→ Items from a data source:
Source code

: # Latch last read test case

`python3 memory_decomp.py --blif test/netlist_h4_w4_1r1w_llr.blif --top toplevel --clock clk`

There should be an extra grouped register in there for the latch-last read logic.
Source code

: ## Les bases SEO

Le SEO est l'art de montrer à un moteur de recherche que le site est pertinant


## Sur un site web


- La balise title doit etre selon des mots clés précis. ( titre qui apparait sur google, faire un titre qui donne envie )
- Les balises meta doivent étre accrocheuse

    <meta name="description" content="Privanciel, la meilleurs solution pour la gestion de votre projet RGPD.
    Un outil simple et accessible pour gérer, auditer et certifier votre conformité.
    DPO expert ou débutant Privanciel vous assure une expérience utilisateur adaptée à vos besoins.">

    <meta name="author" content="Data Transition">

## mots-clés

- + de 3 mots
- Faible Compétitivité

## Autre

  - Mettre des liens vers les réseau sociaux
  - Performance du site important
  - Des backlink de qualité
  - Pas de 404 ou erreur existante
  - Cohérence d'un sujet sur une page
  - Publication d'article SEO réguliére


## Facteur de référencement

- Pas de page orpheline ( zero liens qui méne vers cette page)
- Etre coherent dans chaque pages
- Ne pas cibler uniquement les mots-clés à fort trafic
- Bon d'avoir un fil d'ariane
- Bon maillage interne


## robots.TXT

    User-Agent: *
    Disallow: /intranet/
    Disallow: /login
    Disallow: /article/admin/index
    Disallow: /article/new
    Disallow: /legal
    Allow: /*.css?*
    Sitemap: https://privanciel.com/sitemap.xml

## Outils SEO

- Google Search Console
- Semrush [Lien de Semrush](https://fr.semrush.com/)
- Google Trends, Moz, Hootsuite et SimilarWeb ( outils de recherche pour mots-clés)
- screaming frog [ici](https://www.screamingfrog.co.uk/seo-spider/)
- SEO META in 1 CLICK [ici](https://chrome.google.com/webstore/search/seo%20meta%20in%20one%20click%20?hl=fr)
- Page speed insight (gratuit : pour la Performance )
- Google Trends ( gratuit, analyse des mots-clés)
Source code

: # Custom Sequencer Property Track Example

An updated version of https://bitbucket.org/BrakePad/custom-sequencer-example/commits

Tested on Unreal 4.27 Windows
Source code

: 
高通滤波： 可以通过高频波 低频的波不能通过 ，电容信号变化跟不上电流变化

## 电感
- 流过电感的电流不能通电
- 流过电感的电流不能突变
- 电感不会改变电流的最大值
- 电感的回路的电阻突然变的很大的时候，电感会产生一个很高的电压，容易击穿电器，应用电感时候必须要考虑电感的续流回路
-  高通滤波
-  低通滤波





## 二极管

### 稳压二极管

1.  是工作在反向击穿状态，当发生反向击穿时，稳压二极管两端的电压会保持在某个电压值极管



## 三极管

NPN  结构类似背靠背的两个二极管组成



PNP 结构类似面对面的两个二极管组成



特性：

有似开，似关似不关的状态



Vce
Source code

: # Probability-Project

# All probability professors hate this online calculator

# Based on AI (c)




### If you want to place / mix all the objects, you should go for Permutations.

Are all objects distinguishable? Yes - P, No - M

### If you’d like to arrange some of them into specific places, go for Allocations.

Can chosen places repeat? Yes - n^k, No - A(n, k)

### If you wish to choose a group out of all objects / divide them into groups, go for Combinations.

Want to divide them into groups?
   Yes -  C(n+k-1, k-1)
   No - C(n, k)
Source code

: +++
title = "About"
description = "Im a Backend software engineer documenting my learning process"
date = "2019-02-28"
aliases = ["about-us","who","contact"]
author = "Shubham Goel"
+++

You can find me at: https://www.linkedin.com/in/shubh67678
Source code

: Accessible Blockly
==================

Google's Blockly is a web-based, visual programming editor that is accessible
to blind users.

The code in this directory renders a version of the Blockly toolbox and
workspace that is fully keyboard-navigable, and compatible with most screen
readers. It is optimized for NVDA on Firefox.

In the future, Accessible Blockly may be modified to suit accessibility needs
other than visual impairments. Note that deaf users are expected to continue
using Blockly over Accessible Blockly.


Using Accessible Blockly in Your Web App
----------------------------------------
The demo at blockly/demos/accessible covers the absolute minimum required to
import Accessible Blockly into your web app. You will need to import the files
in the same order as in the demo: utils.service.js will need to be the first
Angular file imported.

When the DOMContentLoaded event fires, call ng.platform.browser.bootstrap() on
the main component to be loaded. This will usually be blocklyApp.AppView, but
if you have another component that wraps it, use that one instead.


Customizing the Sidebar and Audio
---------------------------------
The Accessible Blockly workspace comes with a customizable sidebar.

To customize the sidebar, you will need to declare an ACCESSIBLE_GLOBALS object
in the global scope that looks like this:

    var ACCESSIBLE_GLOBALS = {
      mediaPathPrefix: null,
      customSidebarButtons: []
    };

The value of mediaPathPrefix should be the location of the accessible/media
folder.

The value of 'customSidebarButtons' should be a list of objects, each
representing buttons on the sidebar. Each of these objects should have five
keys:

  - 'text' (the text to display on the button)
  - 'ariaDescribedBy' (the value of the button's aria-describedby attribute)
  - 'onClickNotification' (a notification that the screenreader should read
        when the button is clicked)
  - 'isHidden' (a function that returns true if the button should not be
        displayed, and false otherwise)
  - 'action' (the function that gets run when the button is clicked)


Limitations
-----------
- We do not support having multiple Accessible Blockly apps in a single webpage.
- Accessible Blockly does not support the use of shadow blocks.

→ About this task:
Each record above has to be repeated word for word.

→ Task answer:
Source code

: # Latch last read test case

`python3 memory_decomp.py --blif test/netlist_h4_w4_1r1w_llr.blif --top toplevel --clock clk`

There should be an extra grouped register in there for the latch-last read logic.
Source code

: ## Les bases SEO

Le SEO est l'art de montrer à un moteur de recherche que le site est pertinant


## Sur un site web


- La balise title doit etre selon des mots clés précis. ( titre qui apparait sur google, faire un titre qui donne envie )
- Les balises meta doivent étre accrocheuse

    <meta name="description" content="Privanciel, la meilleurs solution pour la gestion de votre projet RGPD.
    Un outil simple et accessible pour gérer, auditer et certifier votre conformité.
    DPO expert ou débutant Privanciel vous assure une expérience utilisateur adaptée à vos besoins.">

    <meta name="author" content="Data Transition">

## mots-clés

- + de 3 mots
- Faible Compétitivité

## Autre

  - Mettre des liens vers les réseau sociaux
  - Performance du site important
  - Des backlink de qualité
  - Pas de 404 ou erreur existante
  - Cohérence d'un sujet sur une page
  - Publication d'article SEO réguliére


## Facteur de référencement

- Pas de page orpheline ( zero liens qui méne vers cette page)
- Etre coherent dans chaque pages
- Ne pas cibler uniquement les mots-clés à fort trafic
- Bon d'avoir un fil d'ariane
- Bon maillage interne


## robots.TXT

    User-Agent: *
    Disallow: /intranet/
    Disallow: /login
    Disallow: /article/admin/index
    Disallow: /article/new
    Disallow: /legal
    Allow: /*.css?*
    Sitemap: https://privanciel.com/sitemap.xml

## Outils SEO

- Google Search Console
- Semrush [Lien de Semrush](https://fr.semrush.com/)
- Google Trends, Moz, Hootsuite et SimilarWeb ( outils de recherche pour mots-clés)
- screaming frog [ici](https://www.screamingfrog.co.uk/seo-spider/)
- SEO META in 1 CLICK [ici](https://chrome.google.com/webstore/search/seo%20meta%20in%20one%20click%20?hl=fr)
- Page speed insight (gratuit : pour la Performance )
- Google Trends ( gratuit, analyse des mots-clés)
Source code

: # Custom Sequencer Property Track Example

An updated version of https://bitbucket.org/BrakePad/custom-sequencer-example/commits

Tested on Unreal 4.27 Windows
Source code

: 
高通滤波： 可以通过高频波 低频的波不能通过 ，电容信号变化跟不上电流变化

## 电感
- 流过电感的电流不能通电
- 流过电感的电流不能突变
- 电感不会改变电流的最大值
- 电感的回路的电阻突然变的很大的时候，电感会产生一个很高的电压，容易击穿电器，应用电感时候必须要考虑电感的续流回路
-  高通滤波
-  低通滤波





## 二极管

### 稳压二极管

1.  是工作在反向击穿状态，当发生反向击穿时，稳压二极管两端的电压会保持在某个电压值极管



## 三极管

NPN  结构类似背靠背的两个二极管组成



PNP 结构类似面对面的两个二极管组成



特性：

有似开，似关似不关的状态



Vce
Source code

: # Probability-Project

# All probability professors hate this online calculator

# Based on AI (c)




### If you want to place / mix all the objects, you should go for Permutations.

Are all objects distinguishable? Yes - P, No - M

### If you’d like to arrange some of them into specific places, go for Allocations.

Can chosen places repeat? Yes - n^k, No - A(n, k)

### If you wish to choose a group out of all objects / divide them into groups, go for Combinations.

Want to divide them into groups?
   Yes -  C(n+k-1, k-1)
   No - C(n, k)
Source code

: +++
title = "About"
description = "Im a Backend software engineer documenting my learning process"
date = "2019-02-28"
aliases = ["about-us","who","contact"]
author = "Shubham Goel"
+++

You can find me at: https://www.linkedin.com/in/shubh67678
Source code

: Accessible Blockly
==================

Google's Blockly is a web-based, visual programming editor that is accessible
to blind users.

The code in this directory renders a version of the Blockly toolbox and
workspace that is fully keyboard-navigable, and compatible with most screen
readers. It is optimized for NVDA on Firefox.

In the future, Accessible Blockly may be modified to suit accessibility needs
other than visual impairments. Note that deaf users are expected to continue
using Blockly over Accessible Blockly.


Using Accessible Blockly in Your Web App
----------------------------------------
The demo at blockly/demos/accessible covers the absolute minimum required to
import Accessible Blockly into your web app. You will need to import the files
in the same order as in the demo: utils.service.js will need to be the first
Angular file imported.

When the DOMContentLoaded event fires, call ng.platform.browser.bootstrap() on
the main component to be loaded. This will usually be blocklyApp.AppView, but
if you have another component that wraps it, use that one instead.


Customizing the Sidebar and Audio
---------------------------------
The Accessible Blockly workspace comes with a customizable sidebar.

To customize the sidebar, you will need to declare an ACCESSIBLE_GLOBALS object
in the global scope that looks like this:

    var ACCESSIBLE_GLOBALS = {
      mediaPathPrefix: null,
      customSidebarButtons: []
    };

The value of mediaPathPrefix should be the location of the accessible/media
folder.

The value of 'customSidebarButtons' should be a list of objects, each
representing buttons on the sidebar. Each of these objects should have five
keys:

  - 'text' (the text to display on the button)
  - 'ariaDescribedBy' (the value of the button's aria-describedby attribute)
  - 'onClickNotification' (a notification that the screenreader should read
        when the button is clicked)
  - 'isHidden' (a function that returns true if the button should not be
        displayed, and false otherwise)
  - 'action' (the function that gets run when the button is clicked)


Limitations
-----------
- We do not support having multiple Accessible Blockly apps in a single webpage.
- Accessible Blockly does not support the use of shadow blocks.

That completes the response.